INFORMATION GIVEN —
--------

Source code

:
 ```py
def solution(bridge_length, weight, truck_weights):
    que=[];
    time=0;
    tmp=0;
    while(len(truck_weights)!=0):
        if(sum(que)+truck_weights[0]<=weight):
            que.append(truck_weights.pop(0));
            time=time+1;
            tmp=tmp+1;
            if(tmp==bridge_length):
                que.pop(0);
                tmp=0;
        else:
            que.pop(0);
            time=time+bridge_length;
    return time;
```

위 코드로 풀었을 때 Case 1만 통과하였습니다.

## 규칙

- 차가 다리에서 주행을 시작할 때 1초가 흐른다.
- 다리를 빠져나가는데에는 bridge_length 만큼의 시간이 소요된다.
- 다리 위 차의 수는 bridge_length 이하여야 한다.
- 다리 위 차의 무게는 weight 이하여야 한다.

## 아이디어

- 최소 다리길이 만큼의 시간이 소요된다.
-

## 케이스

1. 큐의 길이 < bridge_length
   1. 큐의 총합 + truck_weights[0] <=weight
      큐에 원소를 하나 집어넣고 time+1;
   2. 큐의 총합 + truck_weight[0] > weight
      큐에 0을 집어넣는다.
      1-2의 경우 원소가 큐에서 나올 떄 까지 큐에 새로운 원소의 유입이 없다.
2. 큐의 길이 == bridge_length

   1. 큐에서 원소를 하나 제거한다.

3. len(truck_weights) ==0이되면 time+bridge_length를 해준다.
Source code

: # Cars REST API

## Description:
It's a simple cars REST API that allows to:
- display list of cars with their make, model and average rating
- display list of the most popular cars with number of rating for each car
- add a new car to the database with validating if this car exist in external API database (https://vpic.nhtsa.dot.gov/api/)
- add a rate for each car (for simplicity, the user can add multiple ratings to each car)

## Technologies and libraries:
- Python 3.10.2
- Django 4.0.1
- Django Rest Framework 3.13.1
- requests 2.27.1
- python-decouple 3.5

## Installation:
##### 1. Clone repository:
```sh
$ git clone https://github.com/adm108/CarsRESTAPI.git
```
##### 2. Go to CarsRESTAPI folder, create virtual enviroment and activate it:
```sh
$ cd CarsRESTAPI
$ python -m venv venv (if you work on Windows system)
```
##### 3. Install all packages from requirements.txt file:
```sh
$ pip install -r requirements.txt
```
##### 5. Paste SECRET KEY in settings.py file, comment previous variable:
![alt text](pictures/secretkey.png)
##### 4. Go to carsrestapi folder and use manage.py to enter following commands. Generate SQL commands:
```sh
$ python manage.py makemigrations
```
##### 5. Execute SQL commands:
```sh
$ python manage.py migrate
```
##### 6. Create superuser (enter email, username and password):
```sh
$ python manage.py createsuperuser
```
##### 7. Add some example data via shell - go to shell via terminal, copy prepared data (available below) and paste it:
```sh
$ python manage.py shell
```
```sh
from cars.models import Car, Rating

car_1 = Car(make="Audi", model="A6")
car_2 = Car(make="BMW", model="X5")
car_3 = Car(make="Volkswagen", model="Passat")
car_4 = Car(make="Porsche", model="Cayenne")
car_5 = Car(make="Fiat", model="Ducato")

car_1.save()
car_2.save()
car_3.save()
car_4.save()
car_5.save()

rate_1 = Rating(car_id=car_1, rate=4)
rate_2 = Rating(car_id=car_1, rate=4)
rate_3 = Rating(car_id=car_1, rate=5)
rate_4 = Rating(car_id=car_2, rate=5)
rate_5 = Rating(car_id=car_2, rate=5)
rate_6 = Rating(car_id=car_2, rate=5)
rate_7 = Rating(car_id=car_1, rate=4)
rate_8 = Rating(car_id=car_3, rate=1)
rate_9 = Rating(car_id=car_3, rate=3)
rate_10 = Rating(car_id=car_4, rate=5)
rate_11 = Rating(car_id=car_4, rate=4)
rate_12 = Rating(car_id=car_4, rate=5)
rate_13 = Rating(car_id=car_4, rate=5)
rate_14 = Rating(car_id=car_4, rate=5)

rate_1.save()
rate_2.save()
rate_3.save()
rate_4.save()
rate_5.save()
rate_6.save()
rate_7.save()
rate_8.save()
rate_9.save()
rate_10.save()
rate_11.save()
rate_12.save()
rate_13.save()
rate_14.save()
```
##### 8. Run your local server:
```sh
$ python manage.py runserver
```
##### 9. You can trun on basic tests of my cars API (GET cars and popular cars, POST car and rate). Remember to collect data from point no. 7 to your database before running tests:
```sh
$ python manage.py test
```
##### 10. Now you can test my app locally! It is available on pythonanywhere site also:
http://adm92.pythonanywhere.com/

--------

WHAT THE TASK ASKS — Select and copy each line from the data that includes the word "list".

SOLUTION TO THIS TASK —
- display list of cars with their make, model and average rating
- display list of the most popular cars with number of rating for each car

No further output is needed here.